Italia regina dei dispositivi più esposti

Più di un terzo (21 CVE) potrebbe facilitare la compromissione delle credenziali. Altre 18 CVE comportano la manipolazione dei dati, e 13 di queste consentono la manipolazione del firmware. Altre 10 forniscono un percorso per l’esecuzione di codice remoto.

I punti critici possono essere banali o più complessi, gli impatti di queste falle sono ampiamente differenti, anche al variare del contesto. Molto dipende però dalla consapevolezza che si ha delle proprie vulnerabilità, soprattutto se sono conseguenza di carenze nella progettazione della sicurezza di base. Purtroppo, è proprio ciò che accade più frequentemente. 

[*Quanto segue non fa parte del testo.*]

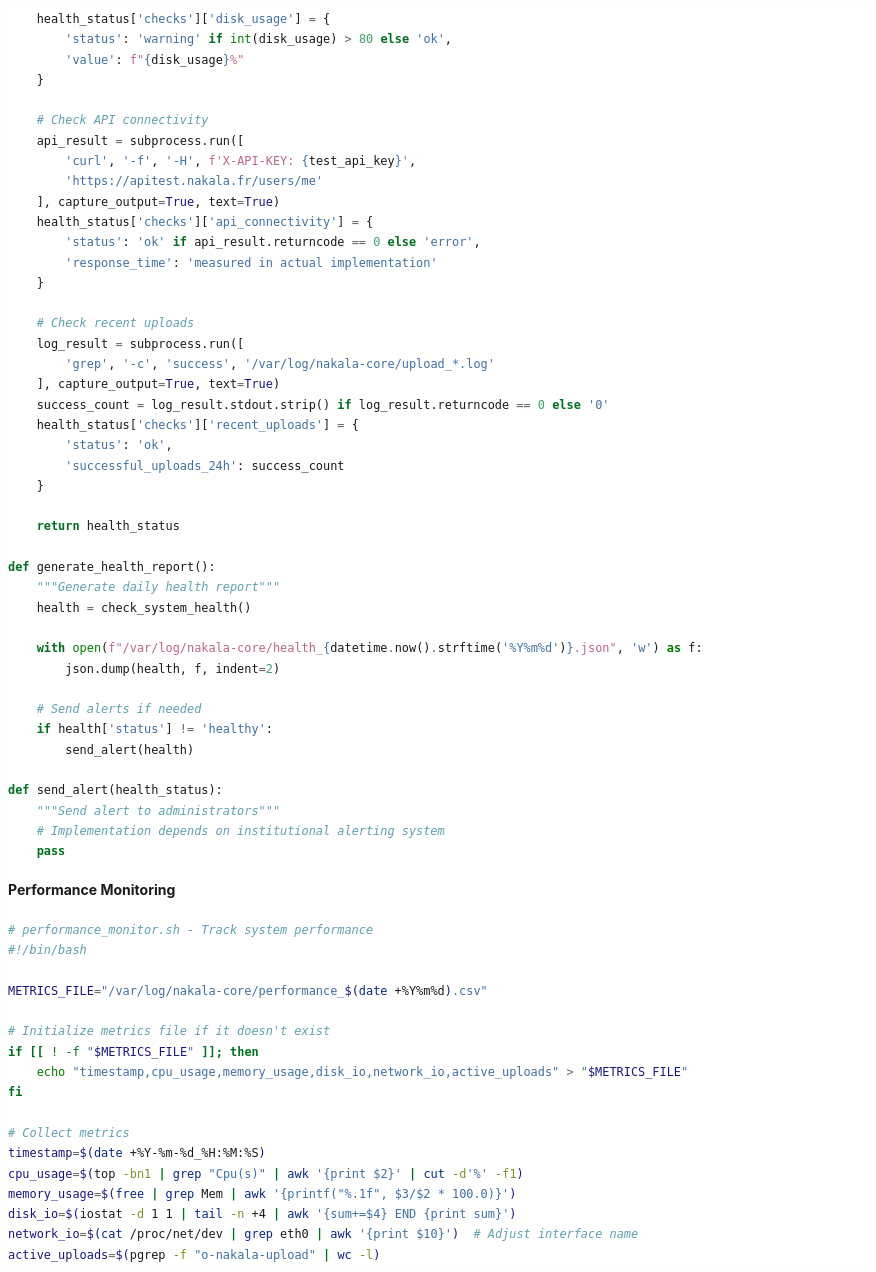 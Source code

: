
 ```python
    health_status['checks']['disk_usage'] = {
        'status': 'warning' if int(disk_usage) > 80 else 'ok',
        'value': f"{disk_usage}%"
    }
    
    # Check API connectivity
    api_result = subprocess.run([
        'curl', '-f', '-H', f'X-API-KEY: {test_api_key}',
        'https://apitest.nakala.fr/users/me'
    ], capture_output=True, text=True)
    health_status['checks']['api_connectivity'] = {
        'status': 'ok' if api_result.returncode == 0 else 'error',
        'response_time': 'measured in actual implementation'
    }
    
    # Check recent uploads
    log_result = subprocess.run([
        'grep', '-c', 'success', '/var/log/nakala-core/upload_*.log'
    ], capture_output=True, text=True)
    success_count = log_result.stdout.strip() if log_result.returncode == 0 else '0'
    health_status['checks']['recent_uploads'] = {
        'status': 'ok',
        'successful_uploads_24h': success_count
    }
    
    return health_status

def generate_health_report():
    """Generate daily health report"""
    health = check_system_health()
    
    with open(f"/var/log/nakala-core/health_{datetime.now().strftime('%Y%m%d')}.json", 'w') as f:
        json.dump(health, f, indent=2)
    
    # Send alerts if needed
    if health['status'] != 'healthy':
        send_alert(health)

def send_alert(health_status):
    """Send alert to administrators"""
    # Implementation depends on institutional alerting system
    pass
```

#### Performance Monitoring
```bash
# performance_monitor.sh - Track system performance
#!/bin/bash

METRICS_FILE="/var/log/nakala-core/performance_$(date +%Y%m%d).csv"

# Initialize metrics file if it doesn't exist
if [[ ! -f "$METRICS_FILE" ]]; then
    echo "timestamp,cpu_usage,memory_usage,disk_io,network_io,active_uploads" > "$METRICS_FILE"
fi

# Collect metrics
timestamp=$(date +%Y-%m-%d_%H:%M:%S)
cpu_usage=$(top -bn1 | grep "Cpu(s)" | awk '{print $2}' | cut -d'%' -f1)
memory_usage=$(free | grep Mem | awk '{printf("%.1f", $3/$2 * 100.0)}')
disk_io=$(iostat -d 1 1 | tail -n +4 | awk '{sum+=$4} END {print sum}')
network_io=$(cat /proc/net/dev | grep eth0 | awk '{print $10}')  # Adjust interface name
active_uploads=$(pgrep -f "o-nakala-upload" | wc -l)
``` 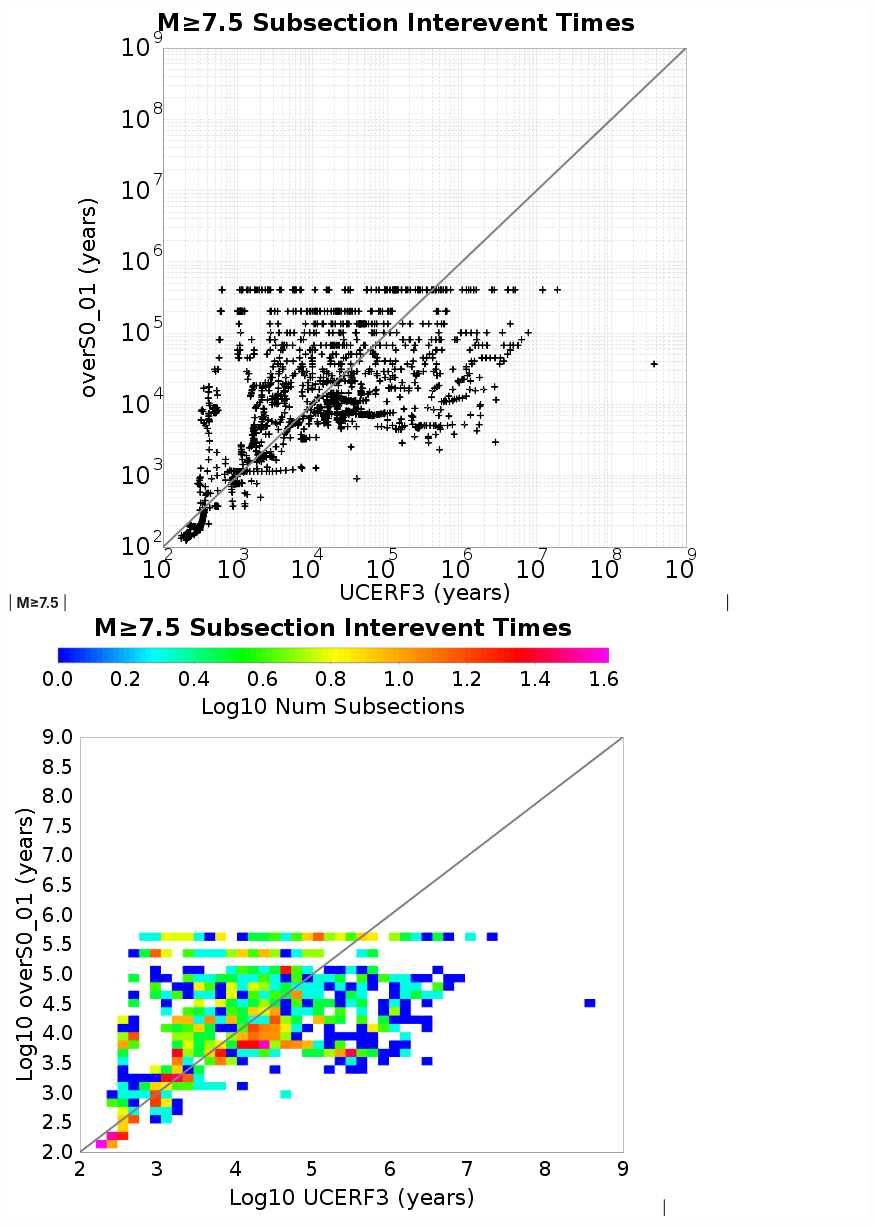 | **M≥7.5** | ![Subsection Scatter](resources/interevent_sub_sects_m7.5_scatter.png) | ![Subsection 2-D Hist](resources/interevent_sub_sects_m7.5_hist2D.png) |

Secondo quanto spiegano gli autori del report, infatti, solo il 51% dei dispositivi esaminati dispone di una sorta di autenticazione per gli aggiornamenti del firmware. Il 78%, inoltre, non implementa la firma crittografica del firmware.

A tutto ciò, va aggiunto anche che la maggior parte dei componenti software coinvolti (84%) sono scritti in C++, linguaggio più complesso di C. Per il firmware, gli autori dello studio si sono trovati spesso di fronte a mix di C o C++, senza crittografia od offuscamento, anche se spesso formati da file proprietari. 

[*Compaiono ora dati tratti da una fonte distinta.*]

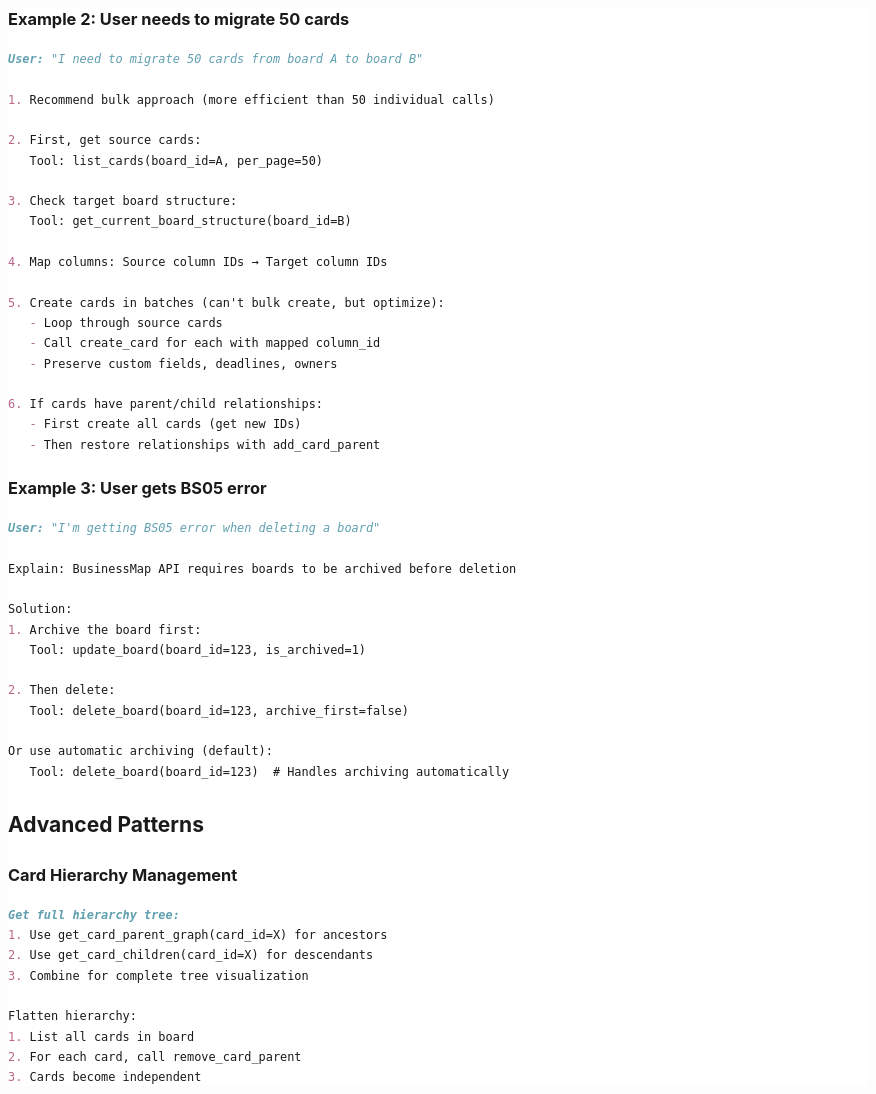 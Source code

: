 ### Example 2: User needs to migrate 50 cards

```markdown
User: "I need to migrate 50 cards from board A to board B"

1. Recommend bulk approach (more efficient than 50 individual calls)

2. First, get source cards:
   Tool: list_cards(board_id=A, per_page=50)

3. Check target board structure:
   Tool: get_current_board_structure(board_id=B)

4. Map columns: Source column IDs → Target column IDs

5. Create cards in batches (can't bulk create, but optimize):
   - Loop through source cards
   - Call create_card for each with mapped column_id
   - Preserve custom fields, deadlines, owners

6. If cards have parent/child relationships:
   - First create all cards (get new IDs)
   - Then restore relationships with add_card_parent
```

### Example 3: User gets BS05 error

```markdown
User: "I'm getting BS05 error when deleting a board"

Explain: BusinessMap API requires boards to be archived before deletion

Solution:
1. Archive the board first:
   Tool: update_board(board_id=123, is_archived=1)

2. Then delete:
   Tool: delete_board(board_id=123, archive_first=false)

Or use automatic archiving (default):
   Tool: delete_board(board_id=123)  # Handles archiving automatically
```

## Advanced Patterns

### Card Hierarchy Management

```markdown
Get full hierarchy tree:
1. Use get_card_parent_graph(card_id=X) for ancestors
2. Use get_card_children(card_id=X) for descendants
3. Combine for complete tree visualization

Flatten hierarchy:
1. List all cards in board
2. For each card, call remove_card_parent
3. Cards become independent
```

La panoramica sui dispositivi OT delle infrastrutture critiche effettuata ha compreso numerosi fornitori, tanto da diventare deliziosamente agnostica, oltre che preoccupante. Tra le architetture hardware ci sono Arm (31%), x86 (26%), PowerPC (24%), SuperH (12%) e altre (7%). Tra quelle del firmware: VxWorks (22%), QNX (14%), Linux (13%), WinCE (9%), OS-9 (4%), ITRON/TKERNEL (4%). In questo caso si ha poi anche un 11% che utilizza un sistema operativo personalizzato e un altro 23% che utilizza altri sistemi operativi.

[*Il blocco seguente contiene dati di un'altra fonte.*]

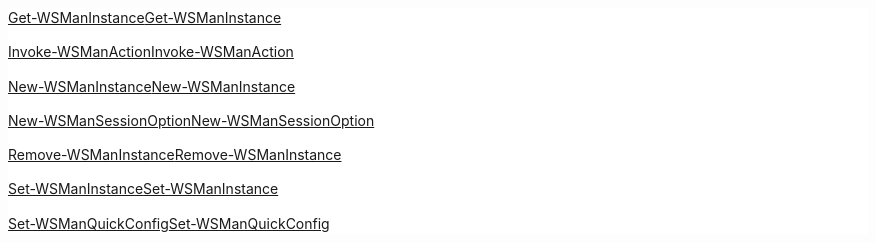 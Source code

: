 [<span data-ttu-id="92bee-204">Get-WSManInstance</span><span class="sxs-lookup"><span data-stu-id="92bee-204">Get-WSManInstance</span></span>](Get-WSManInstance.md)

[<span data-ttu-id="92bee-205">Invoke-WSManAction</span><span class="sxs-lookup"><span data-stu-id="92bee-205">Invoke-WSManAction</span></span>](Invoke-WSManAction.md)

[<span data-ttu-id="92bee-206">New-WSManInstance</span><span class="sxs-lookup"><span data-stu-id="92bee-206">New-WSManInstance</span></span>](New-WSManInstance.md)

[<span data-ttu-id="92bee-207">New-WSManSessionOption</span><span class="sxs-lookup"><span data-stu-id="92bee-207">New-WSManSessionOption</span></span>](New-WSManSessionOption.md)

[<span data-ttu-id="92bee-208">Remove-WSManInstance</span><span class="sxs-lookup"><span data-stu-id="92bee-208">Remove-WSManInstance</span></span>](Remove-WSManInstance.md)

[<span data-ttu-id="92bee-209">Set-WSManInstance</span><span class="sxs-lookup"><span data-stu-id="92bee-209">Set-WSManInstance</span></span>](Set-WSManInstance.md)

[<span data-ttu-id="92bee-210">Set-WSManQuickConfig</span><span class="sxs-lookup"><span data-stu-id="92bee-210">Set-WSManQuickConfig</span></span>](Set-WSManQuickConfig.md)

Grazie a strumenti di ricerca open source, i ricercatori hanno potuto stimare anche il numero di sistemi potenzialmente vulnerabili esposti a Internet. I risultati sono significativi, soprattutto per l’Italia che svetta in cima alla lista con 1.255 dispositivi esposti, seguita, ma a grande distanza da Germania (440), Spagna (393), Francia (376), Svizzera (263) e Stati Uniti (178).

A peggiorare la situazione c’è il fatto che si tratta di prodotti certificati, con vulnerabilità che avrebbero dovuto essere individuate durante il processo di certificazione. Qualcosa non quadra, la situazione è critica: va preso atto che gli standard non coprono. Oppure che, anche quando lo fanno, non sono sempre adeguati e attendibili nella pratica. Potrebbe valer la pena, quindi, di rivederli, ma controllando da cima a fondo anche i processi di certificazione e verifica. Per lo meno quando si tratta di infrastrutture critiche che, una volta attaccate, possono lasciare un intero paese in ostaggio dei criminali informatici, o di chi li ha sguinzagliati.